"""
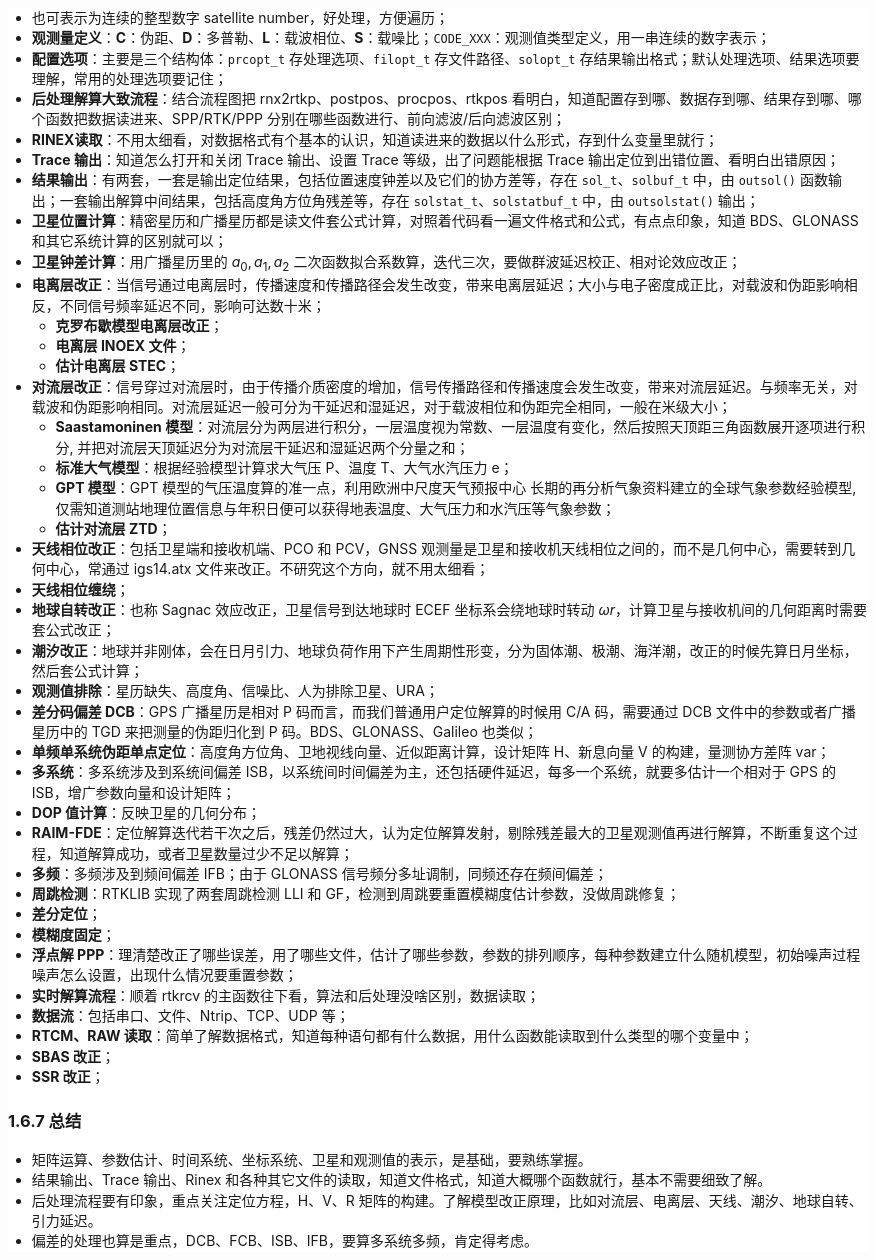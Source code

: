   * 也可表示为连续的整型数字 satellite number，好处理，方便遍历；
* **观测量定义**：**C**：伪距、**D**：多普勒、**L**：载波相位、**S**：载噪比；`CODE_XXX`：观测值类型定义，用一串连续的数字表示；
* **配置选项**：主要是三个结构体：`prcopt_t` 存处理选项、`filopt_t` 存文件路径、`solopt_t` 存结果输出格式；默认处理选项、结果选项要理解，常用的处理选项要记住；
* **后处理解算大致流程**：结合流程图把 rnx2rtkp、postpos、procpos、rtkpos 看明白，知道配置存到哪、数据存到哪、结果存到哪、哪个函数把数据读进来、SPP/RTK/PPP 分别在哪些函数进行、前向滤波/后向滤波区别；
* **RINEX读取**：不用太细看，对数据格式有个基本的认识，知道读进来的数据以什么形式，存到什么变量里就行；
* **Trace 输出**：知道怎么打开和关闭 Trace 输出、设置 Trace 等级，出了问题能根据 Trace 输出定位到出错位置、看明白出错原因；
* **结果输出**：有两套，一套是输出定位结果，包括位置速度钟差以及它们的协方差等，存在 `sol_t`、`solbuf_t` 中，由 `outsol()` 函数输出；一套输出解算中间结果，包括高度角方位角残差等，存在 `solstat_t`、`solstatbuf_t` 中，由 `outsolstat()` 输出；
* **卫星位置计算**：精密星历和广播星历都是读文件套公式计算，对照着代码看一遍文件格式和公式，有点点印象，知道 BDS、GLONASS 和其它系统计算的区别就可以；
* **卫星钟差计算**：用广播星历里的 $a_0,a_1,a_2$ 二次函数拟合系数算，迭代三次，要做群波延迟校正、相对论效应改正；
* **电离层改正**：当信号通过电离层时，传播速度和传播路径会发生改变，带来电离层延迟；大小与电子密度成正比，对载波和伪距影响相反，不同信号频率延迟不同，影响可达数十米；
  * **克罗布歇模型电离层改正**；
  * **电离层 INOEX 文件**；
  * **估计电离层 STEC**；
* **对流层改正**：信号穿过对流层时，由于传播介质密度的增加，信号传播路径和传播速度会发生改变，带来对流层延迟。与频率无关，对载波和伪距影响相同。对流层延迟一般可分为干延迟和湿延迟，对于载波相位和伪距完全相同，一般在米级大小；
  * **Saastamoninen 模型**：对流层分为两层进行积分，一层温度视为常数、一层温度有变化，然后按照天顶距三角函数展开逐项进行积分, 并把对流层天顶延迟分为对流层干延迟和湿延迟两个分量之和；
  * **标准大气模型**：根据经验模型计算求大气压 P、温度 T、大气水汽压力 e；
  * **GPT 模型**：GPT 模型的气压温度算的准一点，利用欧洲中尺度天气预报中心 长期的再分析气象资料建立的全球气象参数经验模型, 仅需知道测站地理位置信息与年积日便可以获得地表温度、大气压力和水汽压等气象参数；
  * **估计对流层 ZTD**；
* **天线相位改正**：包括卫星端和接收机端、PCO 和 PCV，GNSS 观测量是卫星和接收机天线相位之间的，而不是几何中心，需要转到几何中心，常通过 igs14.atx 文件来改正。不研究这个方向，就不用太细看；
* **天线相位缠绕**；
* **地球自转改正**：也称 Sagnac 效应改正，卫星信号到达地球时 ECEF 坐标系会绕地球时转动 $\omega r$，计算卫星与接收机间的几何距离时需要套公式改正；
* **潮汐改正**：地球并非刚体，会在日月引力、地球负荷作用下产生周期性形变，分为固体潮、极潮、海洋潮，改正的时候先算日月坐标，然后套公式计算；
* **观测值排除**：星历缺失、高度角、信噪比、人为排除卫星、URA；
* **差分码偏差 DCB**：GPS 广播星历是相对 P 码而言，而我们普通用户定位解算的时候用 C/A 码，需要通过 DCB 文件中的参数或者广播星历中的 TGD 来把测量的伪距归化到 P 码。BDS、GLONASS、Galileo 也类似；
* **单频单系统伪距单点定位**：高度角方位角、卫地视线向量、近似距离计算，设计矩阵 H、新息向量 V 的构建，量测协方差阵 var；
* **多系统**：多系统涉及到系统间偏差 ISB，以系统间时间偏差为主，还包括硬件延迟，每多一个系统，就要多估计一个相对于 GPS 的 ISB，增广参数向量和设计矩阵；
* **DOP 值计算**：反映卫星的几何分布；
* **RAIM-FDE**：定位解算迭代若干次之后，残差仍然过大，认为定位解算发射，剔除残差最大的卫星观测值再进行解算，不断重复这个过程，知道解算成功，或者卫星数量过少不足以解算；
* **多频**：多频涉及到频间偏差 IFB；由于 GLONASS  信号频分多址调制，同频还存在频间偏差；
* **周跳检测**：RTKLIB 实现了两套周跳检测 LLI 和 GF，检测到周跳要重置模糊度估计参数，没做周跳修复；
* **差分定位**；
* **模糊度固定**；
* **浮点解 PPP**：理清楚改正了哪些误差，用了哪些文件，估计了哪些参数，参数的排列顺序，每种参数建立什么随机模型，初始噪声过程噪声怎么设置，出现什么情况要重置参数；
* **实时解算流程**：顺着 rtkrcv 的主函数往下看，算法和后处理没啥区别，数据读取；
* **数据流**：包括串口、文件、Ntrip、TCP、UDP 等；
* **RTCM、RAW 读取**：简单了解数据格式，知道每种语句都有什么数据，用什么函数能读取到什么类型的哪个变量中；
* **SBAS 改正**；
* **SSR 改正**；

### 1.6.7 总结

* 矩阵运算、参数估计、时间系统、坐标系统、卫星和观测值的表示，是基础，要熟练掌握。
* 结果输出、Trace 输出、Rinex 和各种其它文件的读取，知道文件格式，知道大概哪个函数就行，基本不需要细致了解。
* 后处理流程要有印象，重点关注定位方程，H、V、R 矩阵的构建。了解模型改正原理，比如对流层、电离层、天线、潮汐、地球自转、引力延迟。
* 偏差的处理也算是重点，DCB、FCB、ISB、IFB，要算多系统多频，肯定得考虑。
"""
WORK ORDER -
The pictures in the entries should be left out; output everything else exactly.

REPLY TO THE TASK -
Source code

:   * 也可表示为连续的整型数字 satellite number，好处理，方便遍历；
* **观测量定义**：**C**：伪距、**D**：多普勒、**L**：载波相位、**S**：载噪比；`CODE_XXX`：观测值类型定义，用一串连续的数字表示；
* **配置选项**：主要是三个结构体：`prcopt_t` 存处理选项、`filopt_t` 存文件路径、`solopt_t` 存结果输出格式；默认处理选项、结果选项要理解，常用的处理选项要记住；
* **后处理解算大致流程**：结合流程图把 rnx2rtkp、postpos、procpos、rtkpos 看明白，知道配置存到哪、数据存到哪、结果存到哪、哪个函数把数据读进来、SPP/RTK/PPP 分别在哪些函数进行、前向滤波/后向滤波区别；
* **RINEX读取**：不用太细看，对数据格式有个基本的认识，知道读进来的数据以什么形式，存到什么变量里就行；
* **Trace 输出**：知道怎么打开和关闭 Trace 输出、设置 Trace 等级，出了问题能根据 Trace 输出定位到出错位置、看明白出错原因；
* **结果输出**：有两套，一套是输出定位结果，包括位置速度钟差以及它们的协方差等，存在 `sol_t`、`solbuf_t` 中，由 `outsol()` 函数输出；一套输出解算中间结果，包括高度角方位角残差等，存在 `solstat_t`、`solstatbuf_t` 中，由 `outsolstat()` 输出；
* **卫星位置计算**：精密星历和广播星历都是读文件套公式计算，对照着代码看一遍文件格式和公式，有点点印象，知道 BDS、GLONASS 和其它系统计算的区别就可以；
* **卫星钟差计算**：用广播星历里的 $a_0,a_1,a_2$ 二次函数拟合系数算，迭代三次，要做群波延迟校正、相对论效应改正；
* **电离层改正**：当信号通过电离层时，传播速度和传播路径会发生改变，带来电离层延迟；大小与电子密度成正比，对载波和伪距影响相反，不同信号频率延迟不同，影响可达数十米；
  * **克罗布歇模型电离层改正**；
  * **电离层 INOEX 文件**；
  * **估计电离层 STEC**；
* **对流层改正**：信号穿过对流层时，由于传播介质密度的增加，信号传播路径和传播速度会发生改变，带来对流层延迟。与频率无关，对载波和伪距影响相同。对流层延迟一般可分为干延迟和湿延迟，对于载波相位和伪距完全相同，一般在米级大小；
  * **Saastamoninen 模型**：对流层分为两层进行积分，一层温度视为常数、一层温度有变化，然后按照天顶距三角函数展开逐项进行积分, 并把对流层天顶延迟分为对流层干延迟和湿延迟两个分量之和；
  * **标准大气模型**：根据经验模型计算求大气压 P、温度 T、大气水汽压力 e；
  * **GPT 模型**：GPT 模型的气压温度算的准一点，利用欧洲中尺度天气预报中心 长期的再分析气象资料建立的全球气象参数经验模型, 仅需知道测站地理位置信息与年积日便可以获得地表温度、大气压力和水汽压等气象参数；
  * **估计对流层 ZTD**；
* **天线相位改正**：包括卫星端和接收机端、PCO 和 PCV，GNSS 观测量是卫星和接收机天线相位之间的，而不是几何中心，需要转到几何中心，常通过 igs14.atx 文件来改正。不研究这个方向，就不用太细看；
* **天线相位缠绕**；
* **地球自转改正**：也称 Sagnac 效应改正，卫星信号到达地球时 ECEF 坐标系会绕地球时转动 $\omega r$，计算卫星与接收机间的几何距离时需要套公式改正；
* **潮汐改正**：地球并非刚体，会在日月引力、地球负荷作用下产生周期性形变，分为固体潮、极潮、海洋潮，改正的时候先算日月坐标，然后套公式计算；
* **观测值排除**：星历缺失、高度角、信噪比、人为排除卫星、URA；
* **差分码偏差 DCB**：GPS 广播星历是相对 P 码而言，而我们普通用户定位解算的时候用 C/A 码，需要通过 DCB 文件中的参数或者广播星历中的 TGD 来把测量的伪距归化到 P 码。BDS、GLONASS、Galileo 也类似；
* **单频单系统伪距单点定位**：高度角方位角、卫地视线向量、近似距离计算，设计矩阵 H、新息向量 V 的构建，量测协方差阵 var；
* **多系统**：多系统涉及到系统间偏差 ISB，以系统间时间偏差为主，还包括硬件延迟，每多一个系统，就要多估计一个相对于 GPS 的 ISB，增广参数向量和设计矩阵；
* **DOP 值计算**：反映卫星的几何分布；
* **RAIM-FDE**：定位解算迭代若干次之后，残差仍然过大，认为定位解算发射，剔除残差最大的卫星观测值再进行解算，不断重复这个过程，知道解算成功，或者卫星数量过少不足以解算；
* **多频**：多频涉及到频间偏差 IFB；由于 GLONASS  信号频分多址调制，同频还存在频间偏差；
* **周跳检测**：RTKLIB 实现了两套周跳检测 LLI 和 GF，检测到周跳要重置模糊度估计参数，没做周跳修复；
* **差分定位**；
* **模糊度固定**；
* **浮点解 PPP**：理清楚改正了哪些误差，用了哪些文件，估计了哪些参数，参数的排列顺序，每种参数建立什么随机模型，初始噪声过程噪声怎么设置，出现什么情况要重置参数；
* **实时解算流程**：顺着 rtkrcv 的主函数往下看，算法和后处理没啥区别，数据读取；
* **数据流**：包括串口、文件、Ntrip、TCP、UDP 等；
* **RTCM、RAW 读取**：简单了解数据格式，知道每种语句都有什么数据，用什么函数能读取到什么类型的哪个变量中；
* **SBAS 改正**；
* **SSR 改正**；

### 1.6.7 总结

* 矩阵运算、参数估计、时间系统、坐标系统、卫星和观测值的表示，是基础，要熟练掌握。
* 结果输出、Trace 输出、Rinex 和各种其它文件的读取，知道文件格式，知道大概哪个函数就行，基本不需要细致了解。
* 后处理流程要有印象，重点关注定位方程，H、V、R 矩阵的构建。了解模型改正原理，比如对流层、电离层、天线、潮汐、地球自转、引力延迟。
* 偏差的处理也算是重点，DCB、FCB、ISB、IFB，要算多系统多频，肯定得考虑。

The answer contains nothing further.